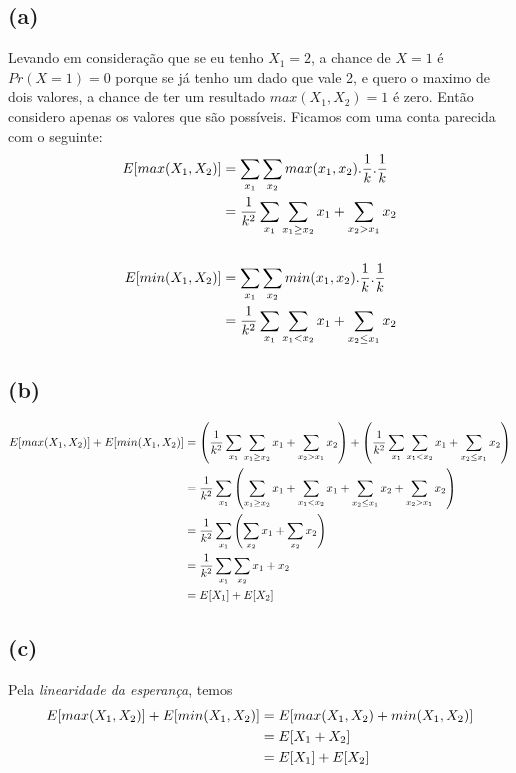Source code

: \documentclass{article}
\begin{document}
\subsection*{(a)}
Levando em consideração que se eu tenho $X_1 = 2$, a chance de $X = 1$ é $Pr(X=1) = 0$
porque se já tenho um dado que vale 2, e quero o maximo de dois valores, a chance de 
ter um resultado $max(X_1,X_2) = 1$ é zero. Então considero apenas os valores que
são possíveis. Ficamos com uma conta parecida com o seguinte:
\begin{equation}
\notag
    \begin{split}
        E[max(X_1,X_2)] &= \sum\limits_{x_1}\sum\limits_{x_2}max(x_1, x_2).\dfrac{1}{k}.\dfrac{1}{k}\\
        &= \dfrac{1}{k^2}\sum\limits_{x_1}\sum\limits_{x_1 \geq x_2}x_1 + \sum\limits_{x_2 > x_1}x_2\\
        &\\
        E[min(X_1,X_2)] &= \sum\limits_{x_1}\sum\limits_{x_2}min(x_1, x_2).\dfrac{1}{k}.\dfrac{1}{k}\\
        &= \dfrac{1}{k^2}\sum\limits_{x_1}\sum\limits_{x_1 < x_2}x_1 + \sum\limits_{x_2 \leq x_1}x_2
    \end{split}
\end{equation}
\subsection*{(b)}

\begin{equation}
\notag
    \begin{split}
        E[max(X_1,X_2)] + E[min(X_1,X_2)] &= \left(\dfrac{1}{k^2}\sum\limits_{x_1}\sum\limits_{x_1 \geq x_2}x_1 + \sum\limits_{x_2 > x_1}x_2\right) + \left(\dfrac{1}{k^2}\sum\limits_{x_1}\sum\limits_{x_1 < x_2}x_1 + \sum\limits_{x_2 \leq x_1}x_2\right)\\
        &=  \dfrac{1}{k^2}\sum\limits_{x_1}\left(\sum\limits_{x_1 \geq x_2}x_1+ \sum\limits_{x_1 < x_2}x_1 + \sum\limits_{x_2 \leq x_1}x_2 + \sum\limits_{x_2 > x_1}x_2 \right)\\
        &= \dfrac{1}{k^2}\sum\limits_{x_1}\left(\sum\limits_{x_2 }x_1 + \sum\limits_{x_2}x_2\right)\\
        &= \dfrac{1}{k^2}\sum\limits_{x_1}\sum\limits_{x_2}x_1 + x_2\\
        &= E[X_1] + E[X_2]
    \end{split}
\end{equation}
\subsection*{(c)}
Pela \textit{linearidade da esperança}, temos
\begin{equation}
\notag
    \begin{split}
        E[max(X_1,X_2)] + E[min(X_1,X_2)] &= E[max(X_1,X_2) + min(X_1,X_2)]\\
        &= E[X_1 + X_2]\\
        &= E[X_1] + E[X_2]
    \end{split}
\end{equation}
\end{document}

____

* Work to complete
Restate all of the material word for word. Keep out every picture.

* Response
Source code

: \documentclass{article}
\begin{document}
\subsection*{(a)}
Levando em consideração que se eu tenho $X_1 = 2$, a chance de $X = 1$ é $Pr(X=1) = 0$
porque se já tenho um dado que vale 2, e quero o maximo de dois valores, a chance de 
ter um resultado $max(X_1,X_2) = 1$ é zero. Então considero apenas os valores que
são possíveis. Ficamos com uma conta parecida com o seguinte:
\begin{equation}
\notag
    \begin{split}
        E[max(X_1,X_2)] &= \sum\limits_{x_1}\sum\limits_{x_2}max(x_1, x_2).\dfrac{1}{k}.\dfrac{1}{k}\\
        &= \dfrac{1}{k^2}\sum\limits_{x_1}\sum\limits_{x_1 \geq x_2}x_1 + \sum\limits_{x_2 > x_1}x_2\\
        &\\
        E[min(X_1,X_2)] &= \sum\limits_{x_1}\sum\limits_{x_2}min(x_1, x_2).\dfrac{1}{k}.\dfrac{1}{k}\\
        &= \dfrac{1}{k^2}\sum\limits_{x_1}\sum\limits_{x_1 < x_2}x_1 + \sum\limits_{x_2 \leq x_1}x_2
    \end{split}
\end{equation}
\subsection*{(b)}

\begin{equation}
\notag
    \begin{split}
        E[max(X_1,X_2)] + E[min(X_1,X_2)] &= \left(\dfrac{1}{k^2}\sum\limits_{x_1}\sum\limits_{x_1 \geq x_2}x_1 + \sum\limits_{x_2 > x_1}x_2\right) + \left(\dfrac{1}{k^2}\sum\limits_{x_1}\sum\limits_{x_1 < x_2}x_1 + \sum\limits_{x_2 \leq x_1}x_2\right)\\
        &=  \dfrac{1}{k^2}\sum\limits_{x_1}\left(\sum\limits_{x_1 \geq x_2}x_1+ \sum\limits_{x_1 < x_2}x_1 + \sum\limits_{x_2 \leq x_1}x_2 + \sum\limits_{x_2 > x_1}x_2 \right)\\
        &= \dfrac{1}{k^2}\sum\limits_{x_1}\left(\sum\limits_{x_2 }x_1 + \sum\limits_{x_2}x_2\right)\\
        &= \dfrac{1}{k^2}\sum\limits_{x_1}\sum\limits_{x_2}x_1 + x_2\\
        &= E[X_1] + E[X_2]
    \end{split}
\end{equation}
\subsection*{(c)}
Pela \textit{linearidade da esperança}, temos
\begin{equation}
\notag
    \begin{split}
        E[max(X_1,X_2)] + E[min(X_1,X_2)] &= E[max(X_1,X_2) + min(X_1,X_2)]\\
        &= E[X_1 + X_2]\\
        &= E[X_1] + E[X_2]
    \end{split}
\end{equation}
\end{document}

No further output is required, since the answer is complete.